[Stored data]
====
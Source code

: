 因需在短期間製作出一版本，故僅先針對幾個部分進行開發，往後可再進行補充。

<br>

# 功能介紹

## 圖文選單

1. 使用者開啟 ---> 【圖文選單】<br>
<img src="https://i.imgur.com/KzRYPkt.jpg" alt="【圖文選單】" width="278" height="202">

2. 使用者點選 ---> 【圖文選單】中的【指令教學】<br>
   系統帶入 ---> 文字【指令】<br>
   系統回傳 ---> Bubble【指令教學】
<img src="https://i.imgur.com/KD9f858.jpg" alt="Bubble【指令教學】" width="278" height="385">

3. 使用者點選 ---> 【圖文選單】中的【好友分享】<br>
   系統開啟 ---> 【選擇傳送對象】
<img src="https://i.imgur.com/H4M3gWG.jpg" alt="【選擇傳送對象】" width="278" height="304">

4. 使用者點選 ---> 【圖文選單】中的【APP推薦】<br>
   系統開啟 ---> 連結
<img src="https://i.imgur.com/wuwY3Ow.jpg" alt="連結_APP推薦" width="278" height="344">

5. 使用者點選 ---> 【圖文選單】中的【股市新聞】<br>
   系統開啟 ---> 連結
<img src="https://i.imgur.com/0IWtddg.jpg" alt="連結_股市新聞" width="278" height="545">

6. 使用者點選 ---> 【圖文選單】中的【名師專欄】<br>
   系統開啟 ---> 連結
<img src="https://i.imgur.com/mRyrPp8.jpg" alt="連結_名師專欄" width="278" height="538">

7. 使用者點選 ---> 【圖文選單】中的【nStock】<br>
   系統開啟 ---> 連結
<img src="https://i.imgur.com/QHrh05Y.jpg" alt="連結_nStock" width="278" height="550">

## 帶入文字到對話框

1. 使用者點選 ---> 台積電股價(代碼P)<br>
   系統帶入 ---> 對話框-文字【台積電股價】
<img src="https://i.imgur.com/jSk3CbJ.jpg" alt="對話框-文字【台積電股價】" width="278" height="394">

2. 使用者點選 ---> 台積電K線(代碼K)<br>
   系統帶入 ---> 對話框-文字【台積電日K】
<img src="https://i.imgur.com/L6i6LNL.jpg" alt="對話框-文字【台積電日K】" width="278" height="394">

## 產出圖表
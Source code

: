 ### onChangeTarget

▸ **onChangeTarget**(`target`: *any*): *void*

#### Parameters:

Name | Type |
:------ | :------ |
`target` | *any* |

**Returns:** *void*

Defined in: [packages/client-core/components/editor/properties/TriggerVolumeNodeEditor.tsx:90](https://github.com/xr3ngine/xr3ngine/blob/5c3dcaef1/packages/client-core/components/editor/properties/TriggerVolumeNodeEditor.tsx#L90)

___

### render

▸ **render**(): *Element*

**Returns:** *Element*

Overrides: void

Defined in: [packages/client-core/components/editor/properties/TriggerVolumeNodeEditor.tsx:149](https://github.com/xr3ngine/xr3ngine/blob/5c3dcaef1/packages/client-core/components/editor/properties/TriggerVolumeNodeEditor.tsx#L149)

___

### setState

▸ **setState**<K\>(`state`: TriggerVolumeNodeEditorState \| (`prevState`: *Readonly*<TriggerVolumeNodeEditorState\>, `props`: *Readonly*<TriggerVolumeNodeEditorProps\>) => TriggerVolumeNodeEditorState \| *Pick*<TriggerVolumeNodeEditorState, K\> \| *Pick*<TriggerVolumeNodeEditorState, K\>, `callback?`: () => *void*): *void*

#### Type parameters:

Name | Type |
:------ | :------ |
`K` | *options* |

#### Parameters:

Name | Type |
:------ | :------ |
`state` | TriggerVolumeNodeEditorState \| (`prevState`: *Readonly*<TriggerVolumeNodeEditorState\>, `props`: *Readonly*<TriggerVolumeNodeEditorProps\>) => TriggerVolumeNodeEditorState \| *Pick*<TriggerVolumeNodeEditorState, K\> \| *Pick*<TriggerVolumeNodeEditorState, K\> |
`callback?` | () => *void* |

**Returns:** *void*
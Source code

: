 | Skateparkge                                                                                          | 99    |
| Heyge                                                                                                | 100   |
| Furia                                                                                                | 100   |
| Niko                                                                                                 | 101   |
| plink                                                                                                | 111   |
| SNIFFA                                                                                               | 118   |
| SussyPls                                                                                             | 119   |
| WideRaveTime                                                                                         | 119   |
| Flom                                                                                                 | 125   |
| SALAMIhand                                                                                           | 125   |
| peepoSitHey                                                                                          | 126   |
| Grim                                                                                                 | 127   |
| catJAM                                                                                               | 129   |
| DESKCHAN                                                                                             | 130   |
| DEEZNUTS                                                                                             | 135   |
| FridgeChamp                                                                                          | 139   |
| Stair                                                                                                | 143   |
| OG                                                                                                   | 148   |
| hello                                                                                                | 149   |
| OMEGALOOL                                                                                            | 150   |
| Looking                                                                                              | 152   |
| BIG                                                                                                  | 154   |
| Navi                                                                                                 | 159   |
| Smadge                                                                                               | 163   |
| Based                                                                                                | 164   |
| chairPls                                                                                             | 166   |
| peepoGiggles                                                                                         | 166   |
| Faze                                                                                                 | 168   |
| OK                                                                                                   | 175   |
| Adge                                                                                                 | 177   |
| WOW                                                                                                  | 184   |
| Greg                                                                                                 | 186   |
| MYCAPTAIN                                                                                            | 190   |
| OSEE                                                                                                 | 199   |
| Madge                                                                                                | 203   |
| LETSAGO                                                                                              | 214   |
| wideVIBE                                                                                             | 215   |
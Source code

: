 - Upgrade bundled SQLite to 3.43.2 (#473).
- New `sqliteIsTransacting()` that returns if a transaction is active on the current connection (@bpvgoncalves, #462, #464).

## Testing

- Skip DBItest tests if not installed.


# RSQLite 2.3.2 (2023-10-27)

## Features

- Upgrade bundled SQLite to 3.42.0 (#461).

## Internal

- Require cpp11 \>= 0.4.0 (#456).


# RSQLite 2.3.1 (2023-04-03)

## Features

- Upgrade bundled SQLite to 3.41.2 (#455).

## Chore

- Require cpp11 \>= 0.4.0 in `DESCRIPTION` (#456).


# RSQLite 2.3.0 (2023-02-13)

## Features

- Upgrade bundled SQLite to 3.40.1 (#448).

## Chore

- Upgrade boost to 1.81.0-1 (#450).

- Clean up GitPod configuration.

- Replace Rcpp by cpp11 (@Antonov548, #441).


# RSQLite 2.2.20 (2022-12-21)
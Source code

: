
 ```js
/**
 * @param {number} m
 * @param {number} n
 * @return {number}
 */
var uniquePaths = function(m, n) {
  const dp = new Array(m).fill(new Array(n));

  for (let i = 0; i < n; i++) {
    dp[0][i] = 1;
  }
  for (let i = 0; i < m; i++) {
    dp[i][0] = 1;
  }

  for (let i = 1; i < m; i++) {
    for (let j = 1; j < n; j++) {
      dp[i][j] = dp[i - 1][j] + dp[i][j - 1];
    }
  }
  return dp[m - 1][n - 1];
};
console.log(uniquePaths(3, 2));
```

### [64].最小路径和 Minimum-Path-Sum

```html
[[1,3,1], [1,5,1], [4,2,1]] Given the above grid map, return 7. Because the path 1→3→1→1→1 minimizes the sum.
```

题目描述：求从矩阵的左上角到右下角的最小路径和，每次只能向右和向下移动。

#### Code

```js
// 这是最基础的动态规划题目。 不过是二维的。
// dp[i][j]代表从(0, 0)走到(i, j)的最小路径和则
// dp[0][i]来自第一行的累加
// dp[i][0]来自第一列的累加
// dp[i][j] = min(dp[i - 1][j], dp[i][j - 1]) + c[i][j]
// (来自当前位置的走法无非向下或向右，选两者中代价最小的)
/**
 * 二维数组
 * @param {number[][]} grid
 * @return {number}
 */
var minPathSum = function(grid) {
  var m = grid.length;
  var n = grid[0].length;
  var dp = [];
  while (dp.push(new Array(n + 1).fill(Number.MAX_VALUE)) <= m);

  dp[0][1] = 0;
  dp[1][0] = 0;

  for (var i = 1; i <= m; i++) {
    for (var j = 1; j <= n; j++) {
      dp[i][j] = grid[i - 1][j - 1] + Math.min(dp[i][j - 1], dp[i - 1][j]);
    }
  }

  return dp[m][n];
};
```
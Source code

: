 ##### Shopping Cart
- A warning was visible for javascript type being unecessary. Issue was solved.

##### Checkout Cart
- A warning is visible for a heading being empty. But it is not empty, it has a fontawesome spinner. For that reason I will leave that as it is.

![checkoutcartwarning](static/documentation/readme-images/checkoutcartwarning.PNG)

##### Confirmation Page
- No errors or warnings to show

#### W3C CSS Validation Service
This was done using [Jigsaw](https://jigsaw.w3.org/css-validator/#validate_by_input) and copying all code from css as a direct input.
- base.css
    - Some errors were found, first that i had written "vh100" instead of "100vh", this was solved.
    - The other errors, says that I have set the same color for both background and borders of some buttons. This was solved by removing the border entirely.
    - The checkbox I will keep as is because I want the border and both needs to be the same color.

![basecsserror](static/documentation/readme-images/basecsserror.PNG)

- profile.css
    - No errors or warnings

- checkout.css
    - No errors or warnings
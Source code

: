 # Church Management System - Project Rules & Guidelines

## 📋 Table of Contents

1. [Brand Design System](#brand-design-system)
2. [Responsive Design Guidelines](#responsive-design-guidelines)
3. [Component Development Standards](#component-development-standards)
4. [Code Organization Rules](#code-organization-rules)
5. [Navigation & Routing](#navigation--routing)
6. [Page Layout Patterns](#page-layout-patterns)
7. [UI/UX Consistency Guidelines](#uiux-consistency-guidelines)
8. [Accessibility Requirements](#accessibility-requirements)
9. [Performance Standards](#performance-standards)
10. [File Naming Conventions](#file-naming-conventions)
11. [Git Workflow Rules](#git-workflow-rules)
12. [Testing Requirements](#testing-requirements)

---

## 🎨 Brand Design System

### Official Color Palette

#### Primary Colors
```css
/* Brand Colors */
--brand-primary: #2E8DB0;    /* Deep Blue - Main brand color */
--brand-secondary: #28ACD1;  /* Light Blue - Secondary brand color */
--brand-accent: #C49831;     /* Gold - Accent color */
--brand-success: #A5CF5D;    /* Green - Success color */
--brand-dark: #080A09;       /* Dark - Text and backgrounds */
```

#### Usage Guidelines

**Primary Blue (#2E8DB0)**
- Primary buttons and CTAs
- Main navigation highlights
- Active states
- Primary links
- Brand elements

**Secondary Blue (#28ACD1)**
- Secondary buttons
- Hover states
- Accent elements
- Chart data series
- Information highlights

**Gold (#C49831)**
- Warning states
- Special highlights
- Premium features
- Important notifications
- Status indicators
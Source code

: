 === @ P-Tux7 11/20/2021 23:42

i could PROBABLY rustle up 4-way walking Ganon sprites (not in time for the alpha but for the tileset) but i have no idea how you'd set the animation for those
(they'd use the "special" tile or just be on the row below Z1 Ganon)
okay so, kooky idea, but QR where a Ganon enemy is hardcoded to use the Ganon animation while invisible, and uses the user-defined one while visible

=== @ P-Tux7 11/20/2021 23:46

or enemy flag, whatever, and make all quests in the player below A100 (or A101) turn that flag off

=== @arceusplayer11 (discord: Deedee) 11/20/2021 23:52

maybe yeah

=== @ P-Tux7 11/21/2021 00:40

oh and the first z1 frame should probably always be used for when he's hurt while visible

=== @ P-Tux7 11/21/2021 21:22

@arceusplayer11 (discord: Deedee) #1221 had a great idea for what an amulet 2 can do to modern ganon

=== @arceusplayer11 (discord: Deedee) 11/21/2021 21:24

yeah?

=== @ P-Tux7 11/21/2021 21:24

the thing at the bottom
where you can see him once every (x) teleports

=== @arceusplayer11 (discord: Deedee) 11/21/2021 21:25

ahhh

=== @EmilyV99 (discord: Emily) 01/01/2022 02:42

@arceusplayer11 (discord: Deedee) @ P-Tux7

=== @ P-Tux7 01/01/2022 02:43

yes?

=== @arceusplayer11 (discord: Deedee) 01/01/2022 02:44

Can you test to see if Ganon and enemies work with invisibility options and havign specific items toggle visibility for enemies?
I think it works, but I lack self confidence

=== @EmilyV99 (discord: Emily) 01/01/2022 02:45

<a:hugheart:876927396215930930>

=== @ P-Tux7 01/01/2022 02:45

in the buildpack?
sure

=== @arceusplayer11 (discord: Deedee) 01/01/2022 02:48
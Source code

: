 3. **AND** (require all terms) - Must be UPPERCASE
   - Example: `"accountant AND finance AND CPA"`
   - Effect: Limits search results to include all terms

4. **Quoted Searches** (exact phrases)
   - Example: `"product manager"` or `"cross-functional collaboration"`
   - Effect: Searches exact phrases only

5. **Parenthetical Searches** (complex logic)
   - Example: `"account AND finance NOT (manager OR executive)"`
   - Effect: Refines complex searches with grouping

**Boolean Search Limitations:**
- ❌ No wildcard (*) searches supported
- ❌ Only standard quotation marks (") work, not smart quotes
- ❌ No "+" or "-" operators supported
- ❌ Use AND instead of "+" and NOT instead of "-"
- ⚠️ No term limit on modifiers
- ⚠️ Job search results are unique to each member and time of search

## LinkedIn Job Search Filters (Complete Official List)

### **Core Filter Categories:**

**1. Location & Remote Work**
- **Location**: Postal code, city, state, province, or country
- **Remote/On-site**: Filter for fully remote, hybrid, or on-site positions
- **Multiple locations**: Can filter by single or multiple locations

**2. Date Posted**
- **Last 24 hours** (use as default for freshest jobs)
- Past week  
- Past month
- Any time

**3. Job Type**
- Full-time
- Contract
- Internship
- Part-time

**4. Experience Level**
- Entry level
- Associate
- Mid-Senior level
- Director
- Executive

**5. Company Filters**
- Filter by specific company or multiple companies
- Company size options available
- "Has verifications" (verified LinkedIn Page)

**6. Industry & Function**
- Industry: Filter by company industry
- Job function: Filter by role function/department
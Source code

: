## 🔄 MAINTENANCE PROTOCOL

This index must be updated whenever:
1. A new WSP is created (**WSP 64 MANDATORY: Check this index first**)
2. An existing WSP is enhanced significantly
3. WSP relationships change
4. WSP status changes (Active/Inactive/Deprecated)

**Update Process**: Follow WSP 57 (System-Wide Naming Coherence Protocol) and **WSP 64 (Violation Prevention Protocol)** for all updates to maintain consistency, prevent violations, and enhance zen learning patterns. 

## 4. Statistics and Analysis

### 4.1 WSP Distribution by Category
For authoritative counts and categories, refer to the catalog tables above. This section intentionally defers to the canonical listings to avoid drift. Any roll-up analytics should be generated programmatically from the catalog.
====
▶ ACTIVITY: Pull every line holding "台積電股價" out of the records.

▶ WRITTEN REPLY:
1. 使用者點選 ---> 台積電股價(代碼P)<br>
   系統帶入 ---> 對話框-文字【台積電股價】
<img src="https://i.imgur.com/jSk3CbJ.jpg" alt="對話框-文字【台積電股價】" width="278" height="394">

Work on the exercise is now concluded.